III. Die Anordnung der aufschiebenden Wirkung der Beschwerden ist abzulehnen, da ernstliche Zweifel an der materiellen Rechtmäßigkeit der angefochtenen Verfügung nicht bestehen (§ 65 Abs. 3 Satz 1 Nr. 2 GWB). Ernstliche Zweifel an der Rechtmäßigkeit der Verfügung können in tatsächlicher (so bei nicht zureichender Sachaufklärung) oder rechtlicher Hinsicht gegeben sein. Darüber hinaus ist dem Antrag der Betroffenen - und den Anträgen der Beigeladenen zu 6 und 7 - auch nicht deshalb stattzugeben, weil die Vollziehung der Verfügung vom 13. Januar 2006 für sie eine unbillige, nicht durch überwiegende öffentliche Interessen gebotene Härte nicht zur Folge hätte (§ 65 Abs. 3 Satz 1 Nr. 3 GWB). Eine unbillige Härte ist anzunehmen, wenn die Interessenabwägung ergibt, dass dem privaten Aussetzungsinteresse gegenüber dem öffentlichen Vollzugsinteresse der Vorrang einzuräumen ist. Im Vordergrund steht in beiden Fällen eine Prüfung der in der Hauptsache bestehenden Erfolgsaussichten.

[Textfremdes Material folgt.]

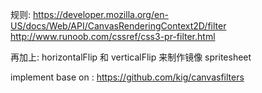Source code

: 规则:
https://developer.mozilla.org/en-US/docs/Web/API/CanvasRenderingContext2D/filter
http://www.runoob.com/cssref/css3-pr-filter.html

再加上:
horizontalFlip 和 verticalFlip 来制作镜像 spritesheet


implement base on : https://github.com/kig/canvasfilters

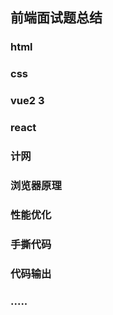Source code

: ## 前端面试题总结
### html
### css
### vue2 3
### react
### 计网
### 浏览器原理
### 性能优化
### 手撕代码
### 代码输出
### .....
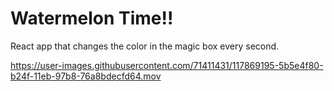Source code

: # Watermelon Time!!
React app that changes the color in the magic box every second.


https://user-images.githubusercontent.com/71411431/117869195-5b5e4f80-b24f-11eb-97b8-76a8bdecfd64.mov

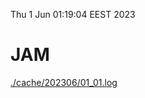 Thu  1 Jun 01:19:04 EEST 2023
# JAM
<a href='./cache/202306/01_01.log'>./cache/202306/01_01.log</a>
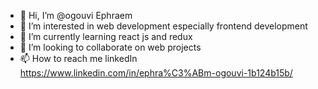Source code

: - 👋 Hi, I’m @ogouvi Ephraem
- 👀 I’m interested in web development especially frontend development
- 🌱 I’m currently learning react js and redux
- 💞️ I’m looking to collaborate on web projects
- 📫 How to reach me linkedIn https://www.linkedin.com/in/ephra%C3%ABm-ogouvi-1b124b15b/

<!---
ogouvi/ogouvi is a ✨ special ✨ repository because its `README.md` (this file) appears on your GitHub profile.
You can click the Preview link to take a look at your changes.
--->

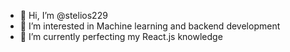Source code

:- 👋 Hi, I’m @stelios229
- 👀 I’m interested in Machine learning and backend development
- 🌱 I’m currently perfecting my React.js knowledge

<!---
stelios229/stelios229 is a ✨ special ✨ repository because its `README.md` (this file) appears on your GitHub profile.
You can click the Preview link to take a look at your changes.
--->
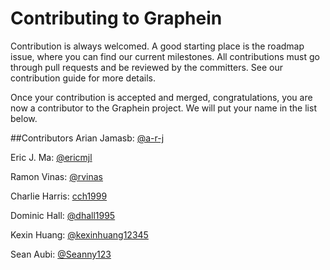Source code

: # Contributing to Graphein
Contribution is always welcomed. A good starting place is the roadmap issue, where you can find our current milestones. All contributions must go through pull requests and be reviewed by the committers. See our contribution guide for more details.

Once your contribution is accepted and merged, congratulations, you are now a contributor to the Graphein project. We will put your name in the list below.

##Contributors
Arian Jamasb: [@a-r-j](https://github.com/a-r-j)

Eric J. Ma: [@ericmjl](https://github.com/ericmjl) 

Ramon Vinas: [@rvinas](https://github.com/rvinas)

Charlie Harris: [cch1999](https://github.com/cch1999)

Dominic Hall: [@dhall1995](https://github.com/dhall1995)

Kexin Huang: [@kexinhuang12345](https://github.com/kexinhuang12345)

Sean Aubi: [@Seanny123](https://github.com/Seanny123)
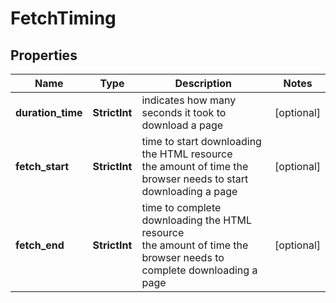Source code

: # FetchTiming


## Properties

| Name | Type | Description | Notes |
|------------ | ------------- | ------------- | -------------|
**duration_time** | **StrictInt** | indicates how many seconds it took to download a page |[optional]|
**fetch_start** | **StrictInt** | time to start downloading the HTML resource<br>the amount of time the browser needs to start downloading a page |[optional]|
**fetch_end** | **StrictInt** | time to complete downloading the HTML resource<br>the amount of time the browser needs to complete downloading a page |[optional]|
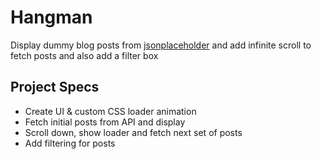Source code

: # Hangman

Display dummy blog posts from [jsonplaceholder](https://jsonplaceholder.typicode.com) and add infinite scroll to fetch posts and also add a filter box

## Project Specs

- Create UI & custom CSS loader animation
- Fetch initial posts from API and display
- Scroll down, show loader and fetch next set of posts
- Add filtering for posts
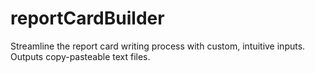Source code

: # reportCardBuilder
Streamline the report card writing process with custom, intuitive inputs. Outputs copy-pasteable text files.

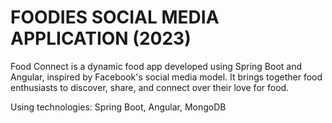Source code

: # FOODIES SOCIAL MEDIA APPLICATION (2023)

Food Connect is a dynamic food app developed using Spring
Boot and Angular, inspired by Facebook's social media model. It
brings together food enthusiasts to discover, share, and connect
over their love for food.

Using technologies: Spring Boot, Angular, MongoDB
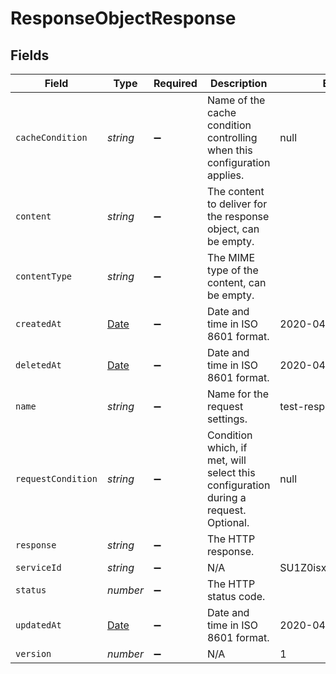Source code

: # ResponseObjectResponse


## Fields

| Field                                                                                         | Type                                                                                          | Required                                                                                      | Description                                                                                   | Example                                                                                       |
| --------------------------------------------------------------------------------------------- | --------------------------------------------------------------------------------------------- | --------------------------------------------------------------------------------------------- | --------------------------------------------------------------------------------------------- | --------------------------------------------------------------------------------------------- |
| `cacheCondition`                                                                              | *string*                                                                                      | :heavy_minus_sign:                                                                            | Name of the cache condition controlling when this configuration applies.                      | null                                                                                          |
| `content`                                                                                     | *string*                                                                                      | :heavy_minus_sign:                                                                            | The content to deliver for the response object, can be empty.                                 |                                                                                               |
| `contentType`                                                                                 | *string*                                                                                      | :heavy_minus_sign:                                                                            | The MIME type of the content, can be empty.                                                   |                                                                                               |
| `createdAt`                                                                                   | [Date](https://developer.mozilla.org/en-US/docs/Web/JavaScript/Reference/Global_Objects/Date) | :heavy_minus_sign:                                                                            | Date and time in ISO 8601 format.                                                             | 2020-04-09T18:14:30Z                                                                          |
| `deletedAt`                                                                                   | [Date](https://developer.mozilla.org/en-US/docs/Web/JavaScript/Reference/Global_Objects/Date) | :heavy_minus_sign:                                                                            | Date and time in ISO 8601 format.                                                             | 2020-04-09T18:14:30Z                                                                          |
| `name`                                                                                        | *string*                                                                                      | :heavy_minus_sign:                                                                            | Name for the request settings.                                                                | test-response                                                                                 |
| `requestCondition`                                                                            | *string*                                                                                      | :heavy_minus_sign:                                                                            | Condition which, if met, will select this configuration during a request. Optional.           | null                                                                                          |
| `response`                                                                                    | *string*                                                                                      | :heavy_minus_sign:                                                                            | The HTTP response.                                                                            |                                                                                               |
| `serviceId`                                                                                   | *string*                                                                                      | :heavy_minus_sign:                                                                            | N/A                                                                                           | SU1Z0isxPaozGVKXdv0eY                                                                         |
| `status`                                                                                      | *number*                                                                                      | :heavy_minus_sign:                                                                            | The HTTP status code.                                                                         |                                                                                               |
| `updatedAt`                                                                                   | [Date](https://developer.mozilla.org/en-US/docs/Web/JavaScript/Reference/Global_Objects/Date) | :heavy_minus_sign:                                                                            | Date and time in ISO 8601 format.                                                             | 2020-04-09T18:14:30Z                                                                          |
| `version`                                                                                     | *number*                                                                                      | :heavy_minus_sign:                                                                            | N/A                                                                                           | 1                                                                                             |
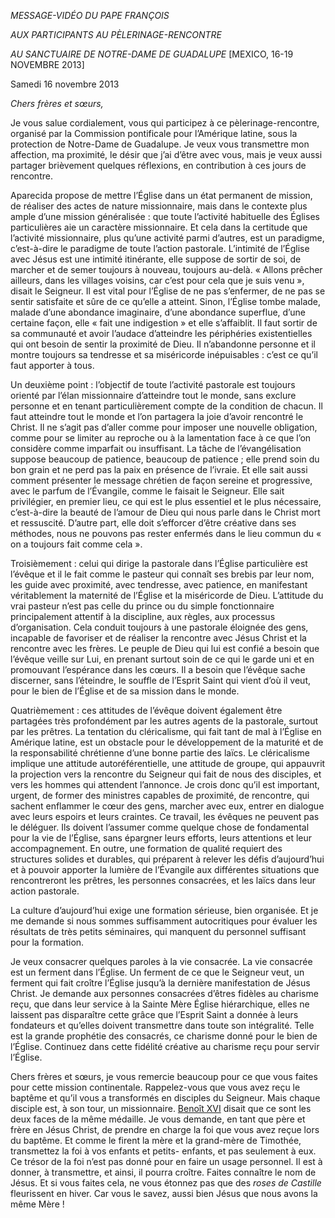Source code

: *MESSAGE-VIDÉO DU PAPE FRANÇOIS*

*AUX PARTICIPANTS AU PÈLERINAGE-RENCONTRE*

*AU SANCTUAIRE DE NOTRE-DAME DE GUADALUPE* [MEXICO, 16-19 NOVEMBRE 2013]

Samedi 16 novembre 2013

*Chers frères et sœurs,*

Je vous salue cordialement, vous qui participez à ce pèlerinage-rencontre, organisé par la Commission pontificale pour l’Amérique latine, sous la protection de Notre-Dame de Guadalupe. Je veux vous transmettre mon affection, ma proximité, le désir que j’ai d’être avec vous, mais je veux aussi partager brièvement quelques réflexions, en contribution à ces jours de rencontre.

Aparecida propose de mettre l’Église dans un état permanent de mission, de réaliser des actes de nature missionnaire, mais dans le contexte plus ample d’une mission généralisée : que toute l’activité habituelle des Églises particulières aie un caractère missionnaire. Et cela dans la certitude que l’activité missionnaire, plus qu’une activité parmi d’autres, est un paradigme, c’est-à-dire le paradigme de toute l’action pastorale. L’intimité de l’Église avec Jésus est une intimité itinérante, elle suppose de sortir de soi, de marcher et de semer toujours à nouveau, toujours au-delà. « Allons prêcher ailleurs, dans les villages voisins, car c’est pour cela que je suis venu », disait le Seigneur. Il est vital pour l’Église de ne pas s’enfermer, de ne pas se sentir satisfaite et sûre de ce qu’elle a atteint. Sinon, l’Église tombe malade, malade d’une abondance imaginaire, d’une abondance superflue, d’une certaine façon, elle « fait une indigestion » et elle s’affaiblit. Il faut sortir de sa communauté et avoir l’audace d’atteindre les périphéries existentielles qui ont besoin de sentir la proximité de Dieu. Il n’abandonne personne et il montre toujours sa tendresse et sa miséricorde inépuisables : c’est ce qu’il faut apporter à tous.

Un deuxième point : l’objectif de toute l’activité pastorale est toujours orienté par l’élan missionnaire d’atteindre tout le monde, sans exclure personne et en tenant particulièrement compte de la condition de chacun. Il faut atteindre tout le monde et l’on partagera la joie d’avoir rencontré le Christ. Il ne s’agit pas d’aller comme pour imposer une nouvelle obligation, comme pour se limiter au reproche ou à la lamentation face à ce que l’on considère comme imparfait ou insuffisant. La tâche de l’évangélisation suppose beaucoup de patience, beaucoup de patience ; elle prend soin du bon grain et ne perd pas la paix en présence de l’ivraie. Et elle sait aussi comment présenter le message chrétien de façon sereine et progressive, avec le parfum de l’Évangile, comme le faisait le Seigneur. Elle sait privilégier, en premier lieu, ce qui est le plus essentiel et le plus nécessaire, c’est-à-dire la beauté de l’amour de Dieu qui nous parle dans le Christ mort et ressuscité. D’autre part, elle doit s’efforcer d’être créative dans ses méthodes, nous ne pouvons pas rester enfermés dans le lieu commun du « on a toujours fait comme cela ».

Troisièmement : celui qui dirige la pastorale dans l’Église particulière est l’évêque et il le fait comme le pasteur qui connaît ses brebis par leur nom, les guide avec proximité, avec tendresse, avec patience, en manifestant véritablement la maternité de l’Église et la miséricorde de Dieu. L’attitude du vrai pasteur n’est pas celle du prince ou du simple fonctionnaire principalement attentif à la discipline, aux règles, aux processus d’organisation. Cela conduit toujours à une pastorale éloignée des gens, incapable de favoriser et de réaliser la rencontre avec Jésus Christ et la rencontre avec les frères. Le peuple de Dieu qui lui est confié a besoin que l’évêque veille sur Lui, en prenant surtout soin de ce qui le garde uni et en promouvant l’espérance dans les cœurs. Il a besoin que l’évêque sache discerner, sans l’éteindre, le souffle de l’Esprit Saint qui vient d’où il veut, pour le bien de l’Église et de sa mission dans le monde.

Quatrièmement : ces attitudes de l’évêque doivent également être partagées très profondément par les autres agents de la pastorale, surtout par les prêtres. La tentation du cléricalisme, qui fait tant de mal à l’Église en Amérique latine, est un obstacle pour le développement de la maturité et de la responsabilité chrétienne d’une bonne partie des laïcs. Le cléricalisme implique une attitude autoréférentielle, une attitude de groupe, qui appauvrit la projection vers la rencontre du Seigneur qui fait de nous des disciples, et vers les hommes qui attendent l’annonce. Je crois donc qu’il est important, urgent, de former des ministres capables de proximité, de rencontre, qui sachent enflammer le cœur des gens, marcher avec eux, entrer en dialogue avec leurs espoirs et leurs craintes. Ce travail, les évêques ne peuvent pas le déléguer. Ils doivent l’assumer comme quelque chose de fondamental pour la vie de l’Église, sans épargner leurs efforts, leurs attentions et leur accompagnement. En outre, une formation de qualité requiert des structures solides et durables, qui préparent à relever les défis d’aujourd’hui et à pouvoir apporter la lumière de l’Évangile aux différentes situations que rencontreront les prêtres, les personnes consacrées, et les laïcs dans leur action pastorale.

La culture d’aujourd’hui exige une formation sérieuse, bien organisée. Et je me demande si nous sommes suffisamment autocritiques pour évaluer les résultats de très petits séminaires, qui manquent du personnel suffisant pour la formation.

Je veux consacrer quelques paroles à la vie consacrée. La vie consacrée est un ferment dans l’Église. Un ferment de ce que le Seigneur veut, un ferment qui fait croître l’Église jusqu’à la dernière manifestation de Jésus Christ. Je demande aux personnes consacrées d’êtres fidèles au charisme reçu, que dans leur service à la Sainte Mère Église hiérarchique, elles ne laissent pas disparaître cette grâce que l’Esprit Saint a donnée à leurs fondateurs et qu’elles doivent transmettre dans toute son intégralité. Telle est la grande prophétie des consacrés, ce charisme donné pour le bien de l’Église. Continuez dans cette fidélité créative au charisme reçu pour servir l’Église.

Chers frères et sœurs, je vous remercie beaucoup pour ce que vous faites pour cette mission continentale. Rappelez-vous que vous avez reçu le baptême et qu’il vous a transformés en disciples du Seigneur. Mais chaque disciple est, à son tour, un missionnaire. [Benoît XVI](http://www.vatican.va/holy_father/benedict_xvi/index_fr.htm) disait que ce sont les deux faces de la même médaille. Je vous demande, en tant que père et frère en Jésus Christ, de prendre en charge la foi que vous avez reçue lors du baptême. Et comme le firent la mère et la grand-mère de Timothée, transmettez la foi à vos enfants et petits- enfants, et pas seulement à eux. Ce trésor de la foi n’est pas donné pour en faire un usage personnel. Il est à donner, à transmettre, et ainsi, il pourra croître. Faites connaître le nom de Jésus. Et si vous faites cela, ne vous étonnez pas que des *roses de Castille* fleurissent en hiver. Car vous le savez, aussi bien Jésus que nous avons la même Mère !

Das Verfahren nach § 65 Abs. 3 Satz 3 GWB i.V.m. Abs. 3 Satz 1 Ziff. 2 und 3 GWB dient der Sicherung eines effektiven Rechtschutzes. Infolge der Eilbedürftigkeit des Verfahrens hat es nur vorläufigen Charakter und ist der Prüfungsmaßstab summarisch. Dies hat zur Folge, dass die abschliessende Feststellung des Sachverhalts und eine Entscheidung schwieriger Rechtsfragen der im Beschwerdeverfahren zu treffenden Hauptsacheentscheidung vorzubehalten sind. Im Verfahren über den Antrag auf Anordnung der aufschiebenden Wirkung der Beschwerde müssen Zweifel an der Rechtmäßigkeit der Verfügung und das Interesse an einer Aussetzung der Vollziehung von erheblichem Gewicht sein. Es genügt für die Anordnung des Suspensiveffekts wegen ernstlicher Zweifel an der Rechtmäßigkeit nicht, dass die Rechtslage als offen zu bewerten ist (vgl. KG WUW/E OLG 1497, 1498 - AGIP). Dabei obliegt dem Betroffenen (und anderen Antragstellern), diejenigen Tatsachen, die gegen die Rechtmäßigkeit der Verfügung sprechen, darzulegen und im Streitfall glaubhaft zu machen (§ 65 Abs. 4 Satz 2 GWB). Hierzu gehört, dass Umstände vorgetragen und glaubhaft gemacht werden, die geeignet sind, die von der Kartellbehörde zu Grunde gelegten Tatsachen zu erschüttern und diese als nicht (mehr) wahrscheinlich anzusehen. Dies ist im Streitfall unterblieben.

1. Es bestehen keine ernstlichen Zweifel daran, dass die Voraussetzungen der Entscheidungsaussprüche zu 1. und 2. der Verfügung, welche die sogenannten Altverträge erfassen, vorliegen. Der Entscheidungsausspruch zu 1. stellt fest, dass die in den in Anlage 1 aufgeführten Gaslieferverträgen enthaltenen Vereinbarungen hinsichtlich langjähriger Bezugsverpflichtung und Grad der tatsächlichen Bezugsverpflichtung in ihrer Kombination gegen Art. 81 und Art. 82 EG verstoßen. Durch Ziffer 2. der Verfügung ist die Betroffene verpflichtet worden, die Durchführung von Vereinbarungen hinsichtlich langjähriger Bezugsverpflichtung und tatsächlicher Vertriebsbedarfsdeckung bis zum 30. September 2006 abzustellen.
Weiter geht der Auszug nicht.